§ **YOUR GOAL**: State how many lines in the listing below hold "factor", with no other words.

(RECORDS TO PROCESS Opens)

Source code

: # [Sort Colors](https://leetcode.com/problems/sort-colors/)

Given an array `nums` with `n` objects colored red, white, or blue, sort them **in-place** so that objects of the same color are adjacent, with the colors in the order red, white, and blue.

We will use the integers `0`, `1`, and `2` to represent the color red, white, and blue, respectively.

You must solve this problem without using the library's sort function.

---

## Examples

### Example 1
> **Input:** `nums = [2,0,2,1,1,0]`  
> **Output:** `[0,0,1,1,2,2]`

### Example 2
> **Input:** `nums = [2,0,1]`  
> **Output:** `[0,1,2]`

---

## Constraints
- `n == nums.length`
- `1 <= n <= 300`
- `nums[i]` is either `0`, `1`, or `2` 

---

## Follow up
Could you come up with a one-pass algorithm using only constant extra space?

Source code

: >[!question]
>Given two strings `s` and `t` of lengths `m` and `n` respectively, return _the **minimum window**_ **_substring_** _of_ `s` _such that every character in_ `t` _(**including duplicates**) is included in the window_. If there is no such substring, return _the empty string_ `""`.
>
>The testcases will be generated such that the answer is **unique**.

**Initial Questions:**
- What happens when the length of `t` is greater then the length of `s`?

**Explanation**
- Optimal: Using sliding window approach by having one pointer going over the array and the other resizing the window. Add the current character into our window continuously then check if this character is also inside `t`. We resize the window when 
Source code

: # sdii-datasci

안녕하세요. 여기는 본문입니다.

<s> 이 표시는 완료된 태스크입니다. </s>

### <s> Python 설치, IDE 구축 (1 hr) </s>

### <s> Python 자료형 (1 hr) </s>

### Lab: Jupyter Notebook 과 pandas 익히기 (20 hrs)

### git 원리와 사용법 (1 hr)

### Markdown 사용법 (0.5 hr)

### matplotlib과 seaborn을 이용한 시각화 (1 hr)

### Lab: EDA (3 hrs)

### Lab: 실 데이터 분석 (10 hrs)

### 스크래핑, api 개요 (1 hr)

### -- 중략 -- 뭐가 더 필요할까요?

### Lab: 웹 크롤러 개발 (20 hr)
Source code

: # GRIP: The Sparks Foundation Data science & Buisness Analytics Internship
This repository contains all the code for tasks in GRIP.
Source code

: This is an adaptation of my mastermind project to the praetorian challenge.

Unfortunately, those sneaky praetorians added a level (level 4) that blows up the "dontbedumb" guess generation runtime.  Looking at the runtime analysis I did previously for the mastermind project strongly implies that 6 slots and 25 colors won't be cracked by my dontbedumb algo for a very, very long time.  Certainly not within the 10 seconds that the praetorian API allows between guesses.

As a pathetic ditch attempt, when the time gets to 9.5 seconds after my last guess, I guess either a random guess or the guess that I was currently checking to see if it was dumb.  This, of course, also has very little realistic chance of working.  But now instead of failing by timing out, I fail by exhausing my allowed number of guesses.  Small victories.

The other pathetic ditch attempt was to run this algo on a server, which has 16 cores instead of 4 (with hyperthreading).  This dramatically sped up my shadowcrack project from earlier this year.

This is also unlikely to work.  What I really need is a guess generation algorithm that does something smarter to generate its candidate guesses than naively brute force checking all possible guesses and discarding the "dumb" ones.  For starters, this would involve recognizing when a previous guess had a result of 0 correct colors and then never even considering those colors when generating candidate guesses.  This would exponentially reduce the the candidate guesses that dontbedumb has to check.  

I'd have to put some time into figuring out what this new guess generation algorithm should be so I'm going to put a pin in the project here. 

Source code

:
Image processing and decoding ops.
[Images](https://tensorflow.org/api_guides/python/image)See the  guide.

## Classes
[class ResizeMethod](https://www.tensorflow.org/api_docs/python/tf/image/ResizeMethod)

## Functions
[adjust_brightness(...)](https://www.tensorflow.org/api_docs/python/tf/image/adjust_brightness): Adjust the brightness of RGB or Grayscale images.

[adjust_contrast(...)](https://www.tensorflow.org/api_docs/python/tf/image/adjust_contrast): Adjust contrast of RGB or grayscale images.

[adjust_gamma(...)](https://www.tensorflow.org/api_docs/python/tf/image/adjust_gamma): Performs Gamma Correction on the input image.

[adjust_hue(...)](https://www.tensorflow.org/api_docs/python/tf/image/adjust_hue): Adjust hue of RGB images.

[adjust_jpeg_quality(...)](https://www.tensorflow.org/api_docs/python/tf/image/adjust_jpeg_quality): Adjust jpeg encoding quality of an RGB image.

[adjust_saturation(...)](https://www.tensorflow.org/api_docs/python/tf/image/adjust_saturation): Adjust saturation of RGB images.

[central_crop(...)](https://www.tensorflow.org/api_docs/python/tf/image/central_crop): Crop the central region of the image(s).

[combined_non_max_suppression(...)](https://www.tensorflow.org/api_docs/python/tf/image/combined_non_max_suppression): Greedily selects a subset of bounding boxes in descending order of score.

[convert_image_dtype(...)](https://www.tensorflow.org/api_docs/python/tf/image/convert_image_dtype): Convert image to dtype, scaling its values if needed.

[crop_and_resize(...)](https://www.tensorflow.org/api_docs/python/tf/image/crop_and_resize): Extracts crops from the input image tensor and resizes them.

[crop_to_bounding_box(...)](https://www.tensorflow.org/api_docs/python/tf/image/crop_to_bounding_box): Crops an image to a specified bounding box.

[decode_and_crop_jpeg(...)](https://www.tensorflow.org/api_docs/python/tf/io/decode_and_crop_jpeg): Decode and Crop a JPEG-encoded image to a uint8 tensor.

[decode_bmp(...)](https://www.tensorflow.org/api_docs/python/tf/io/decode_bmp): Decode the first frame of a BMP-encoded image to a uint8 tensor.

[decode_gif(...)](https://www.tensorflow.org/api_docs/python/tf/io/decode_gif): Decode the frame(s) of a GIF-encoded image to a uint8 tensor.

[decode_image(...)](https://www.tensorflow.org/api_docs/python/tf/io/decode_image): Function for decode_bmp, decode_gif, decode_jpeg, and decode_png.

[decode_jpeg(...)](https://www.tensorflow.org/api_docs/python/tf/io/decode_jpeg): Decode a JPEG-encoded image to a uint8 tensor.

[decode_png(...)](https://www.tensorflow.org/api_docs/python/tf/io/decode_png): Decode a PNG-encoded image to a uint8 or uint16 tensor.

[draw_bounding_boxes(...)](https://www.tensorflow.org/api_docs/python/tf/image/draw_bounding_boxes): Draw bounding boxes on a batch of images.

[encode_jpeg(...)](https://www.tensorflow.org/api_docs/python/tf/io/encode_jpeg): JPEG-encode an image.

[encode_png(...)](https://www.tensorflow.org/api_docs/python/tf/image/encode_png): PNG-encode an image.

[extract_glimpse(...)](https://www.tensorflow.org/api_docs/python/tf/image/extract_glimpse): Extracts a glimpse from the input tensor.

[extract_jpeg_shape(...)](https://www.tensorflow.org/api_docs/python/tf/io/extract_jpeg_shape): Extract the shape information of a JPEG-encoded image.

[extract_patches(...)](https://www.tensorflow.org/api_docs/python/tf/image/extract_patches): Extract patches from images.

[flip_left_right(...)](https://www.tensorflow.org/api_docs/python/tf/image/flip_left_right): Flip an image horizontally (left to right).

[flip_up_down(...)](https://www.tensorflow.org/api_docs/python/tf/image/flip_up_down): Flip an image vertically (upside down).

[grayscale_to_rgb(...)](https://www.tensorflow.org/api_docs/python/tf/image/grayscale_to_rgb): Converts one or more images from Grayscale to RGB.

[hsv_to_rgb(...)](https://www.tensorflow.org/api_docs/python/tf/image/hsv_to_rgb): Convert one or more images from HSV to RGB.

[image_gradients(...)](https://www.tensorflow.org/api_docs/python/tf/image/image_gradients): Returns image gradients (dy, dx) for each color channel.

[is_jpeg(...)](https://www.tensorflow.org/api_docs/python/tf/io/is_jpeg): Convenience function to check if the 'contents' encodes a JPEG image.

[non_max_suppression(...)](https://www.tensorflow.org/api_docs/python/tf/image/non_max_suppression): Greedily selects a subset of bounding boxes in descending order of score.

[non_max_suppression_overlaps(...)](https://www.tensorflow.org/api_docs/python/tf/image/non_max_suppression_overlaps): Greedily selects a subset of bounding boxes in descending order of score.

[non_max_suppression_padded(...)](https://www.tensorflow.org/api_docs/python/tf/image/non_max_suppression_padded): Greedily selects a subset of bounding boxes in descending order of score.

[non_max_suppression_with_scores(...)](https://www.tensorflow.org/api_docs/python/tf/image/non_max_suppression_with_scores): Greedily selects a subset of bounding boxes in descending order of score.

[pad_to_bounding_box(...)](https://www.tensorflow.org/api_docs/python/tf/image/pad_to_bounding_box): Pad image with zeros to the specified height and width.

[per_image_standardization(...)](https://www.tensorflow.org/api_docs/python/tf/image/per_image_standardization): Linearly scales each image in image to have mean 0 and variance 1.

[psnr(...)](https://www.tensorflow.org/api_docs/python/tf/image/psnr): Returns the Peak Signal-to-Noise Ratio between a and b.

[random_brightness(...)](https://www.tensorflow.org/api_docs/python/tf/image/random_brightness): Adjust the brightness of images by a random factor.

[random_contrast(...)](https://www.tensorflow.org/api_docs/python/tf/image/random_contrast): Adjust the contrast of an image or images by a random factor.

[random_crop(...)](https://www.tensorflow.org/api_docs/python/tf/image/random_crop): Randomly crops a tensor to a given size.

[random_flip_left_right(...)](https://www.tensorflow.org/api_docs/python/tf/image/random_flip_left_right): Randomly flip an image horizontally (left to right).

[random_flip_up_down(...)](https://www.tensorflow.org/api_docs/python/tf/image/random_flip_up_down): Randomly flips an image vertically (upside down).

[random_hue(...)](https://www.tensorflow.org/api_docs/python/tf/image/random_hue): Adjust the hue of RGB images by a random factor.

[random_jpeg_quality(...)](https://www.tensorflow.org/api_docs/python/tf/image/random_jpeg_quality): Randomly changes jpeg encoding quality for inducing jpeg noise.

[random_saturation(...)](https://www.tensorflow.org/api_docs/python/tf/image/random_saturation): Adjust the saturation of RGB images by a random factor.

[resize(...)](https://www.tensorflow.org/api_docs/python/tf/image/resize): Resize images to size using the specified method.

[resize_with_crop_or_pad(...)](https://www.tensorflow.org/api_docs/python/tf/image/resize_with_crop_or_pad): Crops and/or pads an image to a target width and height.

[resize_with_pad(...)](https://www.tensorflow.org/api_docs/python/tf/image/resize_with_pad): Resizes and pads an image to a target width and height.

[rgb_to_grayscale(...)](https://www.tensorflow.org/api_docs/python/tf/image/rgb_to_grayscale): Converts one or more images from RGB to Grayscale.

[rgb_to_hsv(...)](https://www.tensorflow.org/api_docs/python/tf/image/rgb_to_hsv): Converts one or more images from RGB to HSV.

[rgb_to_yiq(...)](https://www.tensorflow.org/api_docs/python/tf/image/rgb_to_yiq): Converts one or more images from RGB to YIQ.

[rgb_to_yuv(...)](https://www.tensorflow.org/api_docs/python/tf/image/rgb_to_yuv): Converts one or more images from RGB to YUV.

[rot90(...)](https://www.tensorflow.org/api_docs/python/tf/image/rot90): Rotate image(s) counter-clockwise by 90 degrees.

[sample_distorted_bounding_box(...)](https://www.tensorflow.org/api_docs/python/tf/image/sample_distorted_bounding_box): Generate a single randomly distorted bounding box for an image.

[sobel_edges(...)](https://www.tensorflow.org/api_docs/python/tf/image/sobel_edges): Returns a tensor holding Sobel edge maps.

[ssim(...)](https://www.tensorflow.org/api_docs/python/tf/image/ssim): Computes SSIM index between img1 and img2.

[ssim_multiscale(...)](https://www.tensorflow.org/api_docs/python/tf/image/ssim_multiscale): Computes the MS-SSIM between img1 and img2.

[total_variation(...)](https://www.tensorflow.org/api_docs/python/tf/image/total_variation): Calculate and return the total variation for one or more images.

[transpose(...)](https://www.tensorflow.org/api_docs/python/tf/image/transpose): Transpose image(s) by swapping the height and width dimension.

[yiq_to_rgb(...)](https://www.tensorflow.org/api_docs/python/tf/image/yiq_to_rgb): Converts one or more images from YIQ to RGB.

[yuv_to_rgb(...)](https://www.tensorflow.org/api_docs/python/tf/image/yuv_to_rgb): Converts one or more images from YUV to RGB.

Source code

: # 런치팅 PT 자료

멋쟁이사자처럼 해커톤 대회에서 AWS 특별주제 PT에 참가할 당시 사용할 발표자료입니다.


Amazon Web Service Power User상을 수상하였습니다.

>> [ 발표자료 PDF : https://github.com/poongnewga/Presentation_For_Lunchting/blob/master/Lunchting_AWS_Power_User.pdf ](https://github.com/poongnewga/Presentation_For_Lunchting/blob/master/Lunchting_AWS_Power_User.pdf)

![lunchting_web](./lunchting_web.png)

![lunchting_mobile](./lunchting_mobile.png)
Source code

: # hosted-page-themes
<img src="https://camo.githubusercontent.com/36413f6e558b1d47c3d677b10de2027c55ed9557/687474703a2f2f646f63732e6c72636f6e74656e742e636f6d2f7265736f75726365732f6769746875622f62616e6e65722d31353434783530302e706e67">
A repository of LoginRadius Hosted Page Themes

(RECORDS TO PROCESS Closes)

§ **ANSWER AREA**: 4